Assignment:
Your job is to report every line of the entries that has "ingestion".

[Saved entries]
%%

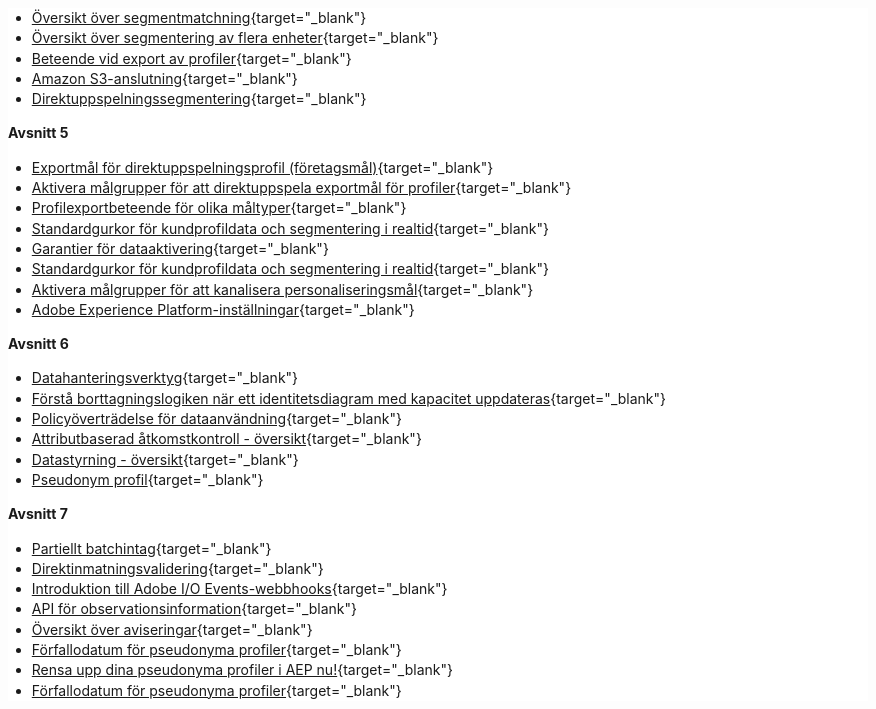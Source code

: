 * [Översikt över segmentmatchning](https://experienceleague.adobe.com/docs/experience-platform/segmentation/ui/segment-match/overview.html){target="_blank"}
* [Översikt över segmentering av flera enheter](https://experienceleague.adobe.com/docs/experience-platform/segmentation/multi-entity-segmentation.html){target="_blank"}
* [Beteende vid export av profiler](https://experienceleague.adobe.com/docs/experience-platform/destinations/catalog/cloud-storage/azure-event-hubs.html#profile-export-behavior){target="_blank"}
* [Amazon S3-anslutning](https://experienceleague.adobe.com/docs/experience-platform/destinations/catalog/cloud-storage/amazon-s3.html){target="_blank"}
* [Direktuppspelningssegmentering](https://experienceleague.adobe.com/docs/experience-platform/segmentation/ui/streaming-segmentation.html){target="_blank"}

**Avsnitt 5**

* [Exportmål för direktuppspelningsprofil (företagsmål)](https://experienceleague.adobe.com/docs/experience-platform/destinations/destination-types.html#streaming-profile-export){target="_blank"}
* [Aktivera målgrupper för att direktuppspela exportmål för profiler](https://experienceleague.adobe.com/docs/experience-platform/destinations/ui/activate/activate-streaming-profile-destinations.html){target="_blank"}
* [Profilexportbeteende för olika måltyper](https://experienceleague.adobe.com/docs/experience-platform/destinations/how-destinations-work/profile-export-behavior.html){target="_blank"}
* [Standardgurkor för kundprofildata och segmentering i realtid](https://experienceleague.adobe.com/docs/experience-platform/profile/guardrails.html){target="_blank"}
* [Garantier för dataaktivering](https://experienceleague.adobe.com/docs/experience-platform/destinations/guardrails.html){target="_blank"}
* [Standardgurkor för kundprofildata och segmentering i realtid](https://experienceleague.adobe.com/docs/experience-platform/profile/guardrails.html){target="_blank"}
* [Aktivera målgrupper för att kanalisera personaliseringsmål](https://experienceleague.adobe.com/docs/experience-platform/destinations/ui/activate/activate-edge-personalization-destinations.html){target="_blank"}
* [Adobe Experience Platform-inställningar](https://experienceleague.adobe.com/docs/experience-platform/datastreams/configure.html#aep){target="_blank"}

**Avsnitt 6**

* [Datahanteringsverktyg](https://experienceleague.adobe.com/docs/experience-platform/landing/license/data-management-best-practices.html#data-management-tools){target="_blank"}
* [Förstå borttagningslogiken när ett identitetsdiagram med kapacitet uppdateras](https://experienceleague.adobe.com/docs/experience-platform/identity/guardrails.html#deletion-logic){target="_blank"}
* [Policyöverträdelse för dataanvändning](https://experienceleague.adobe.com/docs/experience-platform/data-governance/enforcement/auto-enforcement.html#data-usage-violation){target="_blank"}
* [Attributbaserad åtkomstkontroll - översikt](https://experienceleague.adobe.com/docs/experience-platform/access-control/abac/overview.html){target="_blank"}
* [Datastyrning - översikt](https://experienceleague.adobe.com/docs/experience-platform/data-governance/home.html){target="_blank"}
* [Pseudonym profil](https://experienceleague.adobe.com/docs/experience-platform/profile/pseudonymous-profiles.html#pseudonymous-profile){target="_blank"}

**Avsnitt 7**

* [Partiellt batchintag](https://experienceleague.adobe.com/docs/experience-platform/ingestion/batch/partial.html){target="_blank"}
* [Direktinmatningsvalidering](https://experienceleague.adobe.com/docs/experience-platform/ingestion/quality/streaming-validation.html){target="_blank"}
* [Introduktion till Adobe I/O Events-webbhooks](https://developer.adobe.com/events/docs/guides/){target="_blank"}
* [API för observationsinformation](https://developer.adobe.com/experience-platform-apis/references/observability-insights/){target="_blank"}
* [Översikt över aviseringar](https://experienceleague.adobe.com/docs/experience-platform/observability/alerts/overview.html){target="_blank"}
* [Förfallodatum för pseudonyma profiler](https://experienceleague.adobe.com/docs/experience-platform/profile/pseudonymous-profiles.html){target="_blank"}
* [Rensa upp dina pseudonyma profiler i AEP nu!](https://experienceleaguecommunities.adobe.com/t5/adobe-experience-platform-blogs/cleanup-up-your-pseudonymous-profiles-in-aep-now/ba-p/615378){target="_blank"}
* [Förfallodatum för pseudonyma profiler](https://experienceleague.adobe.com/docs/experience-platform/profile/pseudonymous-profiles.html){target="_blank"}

%%

Response to this exercise:
* [Partiellt batchintag](https://experienceleague.adobe.com/docs/experience-platform/ingestion/batch/partial.html){target="_blank"}
* [Direktinmatningsvalidering](https://experienceleague.adobe.com/docs/experience-platform/ingestion/quality/streaming-validation.html){target="_blank"}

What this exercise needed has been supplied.